Evaluating the Stability of Deep Learning Latent Feature Spaces

High-dimensional datasets present substantial challenges in statistical modeling across various disciplines, necessitating effective dimensionality reduction methods. Deep learning approaches, notable for their capacity to distill essential features from complex data, facilitate modeling, visualization, and compression through reduced dimensionality latent feature spaces, have wide applications from bioinformatics to earth sciences. This study introduces a novel workflow to evaluate the stability of these latent spaces, ensuring consistency and reliability in subsequent analyses. Stability, defined as the invariance of latent spaces to minor data, training realizations, and parameter perturbations, is crucial yet often overlooked. Our proposed methodology delineates three stability types, sample, structural, and inferential, within latent spaces, and introduces a suite of metrics for comprehensive evaluation. We implement this workflow across 500 autoencoder realizations and three datasets, encompassing both synthetic and real-world scenarios to explain latent space dynamics. Employing k-means clustering and the modified Jonker-Volgenant algorithm for class alignment, alongside anisotropy metrics and convex hull analysis, we introduce adjusted stress and Jaccard dissimilarity as novel stability indicators. Our findings highlight inherent instabilities in latent feature spaces and demonstrate the workflow's efficacy in quantifying and interpreting these instabilities. This work advances the understanding of latent feature spaces, promoting improved model interpretability and quality control for more informed decision-making for diverse analytical workflows that leverage deep learning.

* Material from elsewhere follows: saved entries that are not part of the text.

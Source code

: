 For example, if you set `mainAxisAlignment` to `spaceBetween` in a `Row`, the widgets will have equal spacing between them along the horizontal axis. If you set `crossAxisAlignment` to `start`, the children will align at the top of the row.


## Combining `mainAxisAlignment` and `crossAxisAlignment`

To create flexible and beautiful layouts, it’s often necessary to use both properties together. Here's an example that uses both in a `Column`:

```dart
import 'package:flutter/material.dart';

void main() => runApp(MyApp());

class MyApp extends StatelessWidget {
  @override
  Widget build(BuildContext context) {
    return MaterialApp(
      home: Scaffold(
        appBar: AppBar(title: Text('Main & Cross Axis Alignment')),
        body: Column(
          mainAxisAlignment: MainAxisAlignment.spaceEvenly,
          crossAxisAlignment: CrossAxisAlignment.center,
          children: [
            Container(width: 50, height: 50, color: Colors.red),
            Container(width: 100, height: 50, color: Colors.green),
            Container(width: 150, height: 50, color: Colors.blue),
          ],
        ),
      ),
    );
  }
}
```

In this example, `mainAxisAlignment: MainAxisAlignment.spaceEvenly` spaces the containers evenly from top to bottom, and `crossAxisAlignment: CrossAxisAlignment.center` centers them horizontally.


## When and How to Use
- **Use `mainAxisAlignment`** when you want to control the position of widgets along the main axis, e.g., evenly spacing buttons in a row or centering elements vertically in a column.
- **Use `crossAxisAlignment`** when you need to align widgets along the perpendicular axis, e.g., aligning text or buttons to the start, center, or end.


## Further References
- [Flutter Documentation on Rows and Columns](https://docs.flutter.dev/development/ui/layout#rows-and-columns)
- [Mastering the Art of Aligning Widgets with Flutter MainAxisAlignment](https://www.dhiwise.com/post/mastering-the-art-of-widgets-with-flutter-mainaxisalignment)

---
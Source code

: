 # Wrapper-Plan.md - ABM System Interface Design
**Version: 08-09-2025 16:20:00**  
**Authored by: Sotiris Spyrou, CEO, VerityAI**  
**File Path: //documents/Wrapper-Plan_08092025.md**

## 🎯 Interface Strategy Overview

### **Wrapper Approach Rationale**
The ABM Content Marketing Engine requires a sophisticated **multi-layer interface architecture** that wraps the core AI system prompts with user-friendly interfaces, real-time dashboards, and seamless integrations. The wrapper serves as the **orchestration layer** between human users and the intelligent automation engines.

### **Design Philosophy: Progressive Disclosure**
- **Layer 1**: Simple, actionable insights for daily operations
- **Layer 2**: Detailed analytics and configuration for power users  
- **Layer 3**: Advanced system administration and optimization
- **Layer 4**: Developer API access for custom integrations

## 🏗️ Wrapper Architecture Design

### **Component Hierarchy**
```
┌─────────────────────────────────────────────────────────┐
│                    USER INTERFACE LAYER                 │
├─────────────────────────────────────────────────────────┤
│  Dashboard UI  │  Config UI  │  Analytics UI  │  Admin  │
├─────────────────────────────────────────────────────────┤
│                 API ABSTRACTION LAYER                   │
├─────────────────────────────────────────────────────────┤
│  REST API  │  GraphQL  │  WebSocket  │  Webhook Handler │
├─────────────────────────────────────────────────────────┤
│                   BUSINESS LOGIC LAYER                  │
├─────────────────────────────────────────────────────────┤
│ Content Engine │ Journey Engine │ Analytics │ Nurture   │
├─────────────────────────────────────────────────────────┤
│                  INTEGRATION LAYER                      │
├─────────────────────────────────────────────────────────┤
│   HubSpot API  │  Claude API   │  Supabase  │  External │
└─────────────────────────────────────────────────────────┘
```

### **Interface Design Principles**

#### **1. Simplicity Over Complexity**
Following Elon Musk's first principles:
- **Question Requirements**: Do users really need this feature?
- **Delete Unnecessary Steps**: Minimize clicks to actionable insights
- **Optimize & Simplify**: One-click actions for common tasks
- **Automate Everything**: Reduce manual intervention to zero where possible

Machine Learning-Based Completions Sequencing for Well Performance Optimization

Establishing accurate field development parameters to optimize long-term oil production takes time and effort due to the complexity of oil well development, and the uncertainty in estimating long-term well production. Traditionally, oil and gas companies use simulation software that are inherently computationally expensive to forecast production. Thus, machine learning approaches are recently utilized in literature as an efficient alternative to optimize well developments by enhancing completion conditions. The primary goal of this project is to develop effective machine-learning models that can integrate the effects of multidimensional predictive variables (i.e., completion conditions) to predict 12-Month Cumulative Production accurately. Three predictive regression machine learning models are implemented for predicting 12-month cumulative oil production: Random Forest, Gradient Boosting, and Long Short-Term Memory Models. All three models yielded cumulative production predictions with root mean squared error (RMSE ) values ranging from 7.35 to 20.01 thousand barrels of oil. Although we hypothesized that all models would yield accurate predictions, the results indicated a crucial need for further refinement to create reliable and rational predictive tools in the subsurface. While this study did not produce optimal models for completion sequencing to maximize long-term production, we established that machine learning models alone are not self-sufficient for problems of this nature. Hence, there is potential for significant improvement, including comprehensive feature engineering, and a recommendation of exploring the use of hybrid or surrogate models (i.e., coupling physics reduced models and machine learning models), to ascertain significant contribution to the progress of completion sequencing workflows.

Rigid Transformations for Stabilized Lower Dimensional Space to Support Subsurface Uncertainty Quantification and Interpretation

Subsurface datasets inherently possess big data characteristics such as vast volume, diverse features, and high sampling speeds, further compounded by the curse of dimensionality from various physical, engineering, and geological inputs. Among the existing dimensionality reduction (DR) methods, nonlinear dimensionality reduction (NDR) methods, especially Metric-multidimensional scaling (MDS), are preferred for subsurface datasets due to their inherent complexity. While MDS retains intrinsic data structure and quantifies uncertainty, its limitations include unstabilized unique solutions invariant to Euclidean transformations and an absence of out-of-sample points (OOSP) extension. To enhance subsurface inferential and machine learning workflows, datasets must be transformed into stable, reduced-dimension representations that accommodate OOSP. Our solution employs rigid transformations for a stabilized Euclidean invariant representation for LDS. By computing an MDS input dissimilarity matrix, and applying rigid transformations on multiple realizations, we ensure transformation invariance and integrate OOSP. This process leverages a convex hull algorithm and incorporates loss function and normalized stress for distortion quantification. We validate our approach with synthetic data, varying distance metrics, and real-world wells from the Duvernay Formation. Results confirm our method's efficacy in achieving consistent LDS representations. Furthermore, our proposed "stress ratio" (SR) metric provides insight into uncertainty, beneficial for model adjustments and inferential analysis. Consequently, our workflow promises enhanced repeatability and comparability in NDR for subsurface energy resource engineering and associated big data workflows.